### ABOUT THIS EXERCISE
Leaving out the images, transcribe every record below exactly.
---- ENTRIES SUPPLIED
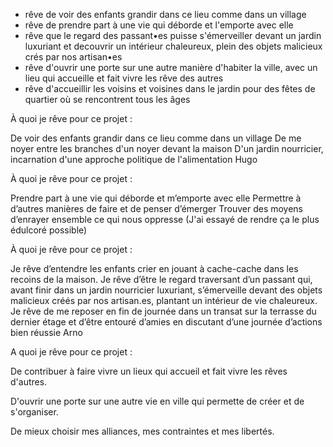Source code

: - rêve de voir des enfants grandir dans ce lieu comme dans un village
- rêve de prendre part à une vie qui déborde et l'emporte avec elle
- rêve que le regard des passant•es puisse s'émerveiller devant un jardin luxuriant et decouvrir un intérieur chaleureux, plein des objets malicieux crés par nos artisan•es
- rêve d'ouvrir une porte sur une autre manière d'habiter la ville, avec un lieu qui accueille et fait vivre les rêve des autres
- rêve d'accueillir les voisins et voisines dans le jardin pour des fêtes de quartier où se rencontrent tous les âges



À quoi je rêve pour ce projet :

De voir des enfants grandir dans ce lieu comme dans un village
De me noyer entre les branches d'un noyer devant la maison
D'un jardin nourricier, incarnation d'une approche politique de l'alimentation
Hugo

À quoi je rêve pour ce projet :

Prendre part à une vie qui déborde et m’emporte avec elle
Permettre à d’autres manières de faire et de penser d’émerger
Trouver des moyens d’enrayer ensemble ce qui nous oppresse
(J'ai essayé de rendre ça le plus édulcoré possible)


À quoi je rêve pour ce projet :

Je rêve d’entendre les enfants crier en jouant à cache-cache dans les recoins de la maison.
Je rêve d’être le regard traversant d’un passant qui, avant finir dans un jardin nourricier luxuriant, s’émerveille devant des objets malicieux créés par nos artisan.es, plantant un intérieur de vie chaleureux.
Je rêve de me reposer en fin de journée dans un transat sur la terrasse du dernier étage et d’être entouré d’amies en discutant d’une journée d’actions bien réussie
Arno

A quoi je rêve pour ce projet :

De contribuer à faire vivre un lieux qui accueil et fait vivre les rêves d'autres.

D'ouvrir une porte sur une autre vie en ville qui permette de créer et de s'organiser.

De mieux choisir mes alliances, mes contraintes et mes libertés.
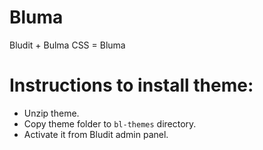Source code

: # Bluma

Bludit + Bulma CSS = Bluma

# Instructions to install theme:
* Unzip theme.
* Copy theme folder to `bl-themes` directory.
* Activate it from Bludit admin panel.
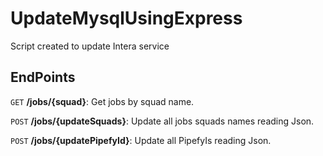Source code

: # UpdateMysqlUsingExpress
Script created to update Intera service

## EndPoints

  `GET` **/jobs/{squad}**:
Get jobs by squad name.

  `POST` **/jobs/{updateSquads}**: 
Update all jobs squads names reading Json.

  `POST` **/jobs/{updatePipefyId}**: 
Update all PipefyIs reading Json.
--------
### THE COMPLETED TASK
Source code

: - rêve de voir des enfants grandir dans ce lieu comme dans un village
- rêve de prendre part à une vie qui déborde et l'emporte avec elle
- rêve que le regard des passant•es puisse s'émerveiller devant un jardin luxuriant et decouvrir un intérieur chaleureux, plein des objets malicieux crés par nos artisan•es
- rêve d'ouvrir une porte sur une autre manière d'habiter la ville, avec un lieu qui accueille et fait vivre les rêve des autres
- rêve d'accueillir les voisins et voisines dans le jardin pour des fêtes de quartier où se rencontrent tous les âges



À quoi je rêve pour ce projet :

De voir des enfants grandir dans ce lieu comme dans un village
De me noyer entre les branches d'un noyer devant la maison
D'un jardin nourricier, incarnation d'une approche politique de l'alimentation
Hugo

À quoi je rêve pour ce projet :

Prendre part à une vie qui déborde et m’emporte avec elle
Permettre à d’autres manières de faire et de penser d’émerger
Trouver des moyens d’enrayer ensemble ce qui nous oppresse
(J'ai essayé de rendre ça le plus édulcoré possible)


À quoi je rêve pour ce projet :

Je rêve d’entendre les enfants crier en jouant à cache-cache dans les recoins de la maison.
Je rêve d’être le regard traversant d’un passant qui, avant finir dans un jardin nourricier luxuriant, s’émerveille devant des objets malicieux créés par nos artisan.es, plantant un intérieur de vie chaleureux.
Je rêve de me reposer en fin de journée dans un transat sur la terrasse du dernier étage et d’être entouré d’amies en discutant d’une journée d’actions bien réussie
Arno

A quoi je rêve pour ce projet :

De contribuer à faire vivre un lieux qui accueil et fait vivre les rêves d'autres.

D'ouvrir une porte sur une autre vie en ville qui permette de créer et de s'organiser.

De mieux choisir mes alliances, mes contraintes et mes libertés.
Source code

: # Bluma

Bludit + Bulma CSS = Bluma

# Instructions to install theme:
* Unzip theme.
* Copy theme folder to `bl-themes` directory.
* Activate it from Bludit admin panel.
Source code

: # UpdateMysqlUsingExpress
Script created to update Intera service

## EndPoints

  `GET` **/jobs/{squad}**:
Get jobs by squad name.

  `POST` **/jobs/{updateSquads}**: 
Update all jobs squads names reading Json.

  `POST` **/jobs/{updatePipefyId}**: 
Update all PipefyIs reading Json.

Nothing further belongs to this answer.